§ **Work instructions**
Begin with the line containing "Kali support developed" and copy each line exactly through the last line of the entries, inclusive.

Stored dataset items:
= Beginning of Section =

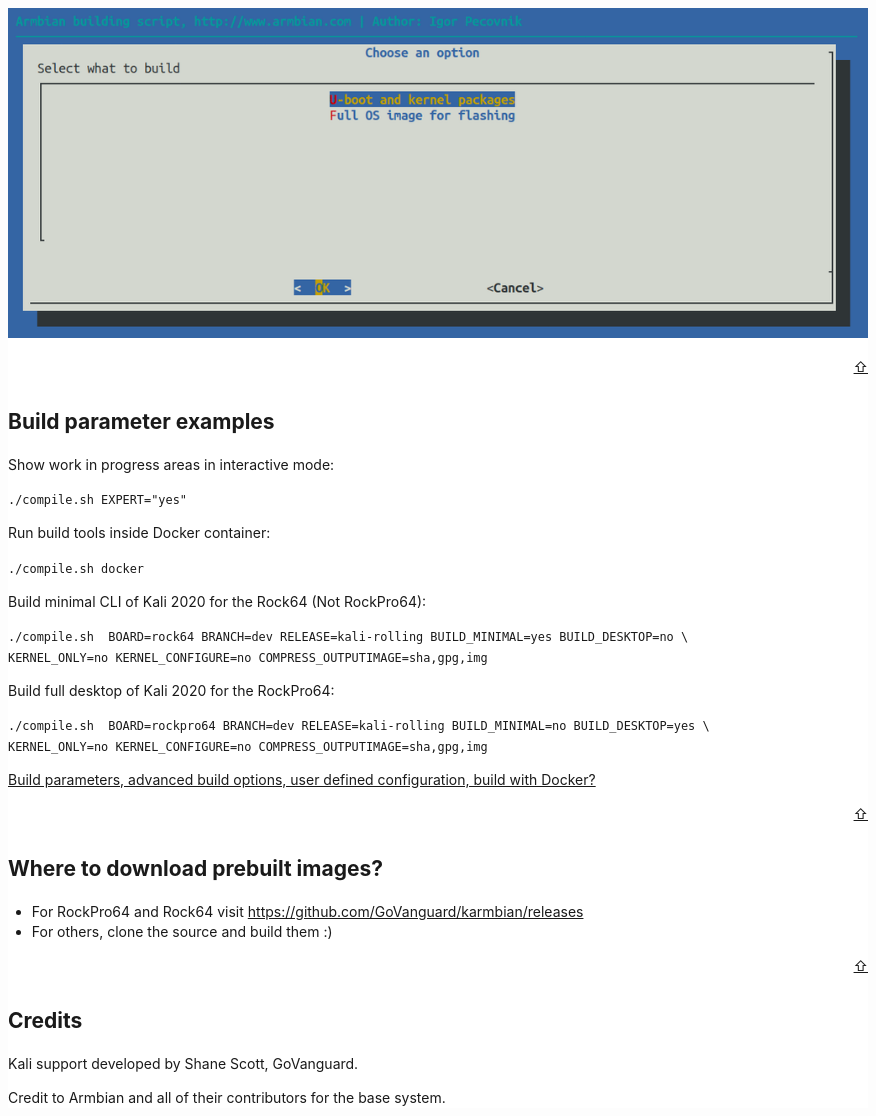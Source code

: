 <a href="#how-to-build-an-image-or-a-kernel"><img src=".github/README.gif" alt="Armbian logo" width="100%"></a>

<p align=right><a href=#table-of-contents>⇧</a></p>

## Build parameter examples

Show work in progress areas in interactive mode:

```text
./compile.sh EXPERT="yes"
```

Run build tools inside Docker container:

```text
./compile.sh docker
```

Build minimal CLI of Kali 2020 for the Rock64 (Not RockPro64):

```text
./compile.sh  BOARD=rock64 BRANCH=dev RELEASE=kali-rolling BUILD_MINIMAL=yes BUILD_DESKTOP=no \
KERNEL_ONLY=no KERNEL_CONFIGURE=no COMPRESS_OUTPUTIMAGE=sha,gpg,img
```

Build full desktop of Kali 2020 for the RockPro64:

```test
./compile.sh  BOARD=rockpro64 BRANCH=dev RELEASE=kali-rolling BUILD_MINIMAL=no BUILD_DESKTOP=yes \
KERNEL_ONLY=no KERNEL_CONFIGURE=no COMPRESS_OUTPUTIMAGE=sha,gpg,img
```

[Build parameters, advanced build options, user defined configuration, build with Docker?](#additional-information)

<p align=right><a href=#table-of-contents>⇧</a></p>

## Where to download prebuilt images?

- For RockPro64 and Rock64 visit https://github.com/GoVanguard/karmbian/releases
- For others, clone the source and build them :)

<p align=right><a href=#table-of-contents>⇧</a></p>

## Credits

Kali support developed by Shane Scott, GoVanguard.
<p>
Credit to Armbian and all of their contributors for the base system.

= End of Section =

§ **Reply to the exercise**
Kali support developed by Shane Scott, GoVanguard.
<p>
Credit to Armbian and all of their contributors for the base system.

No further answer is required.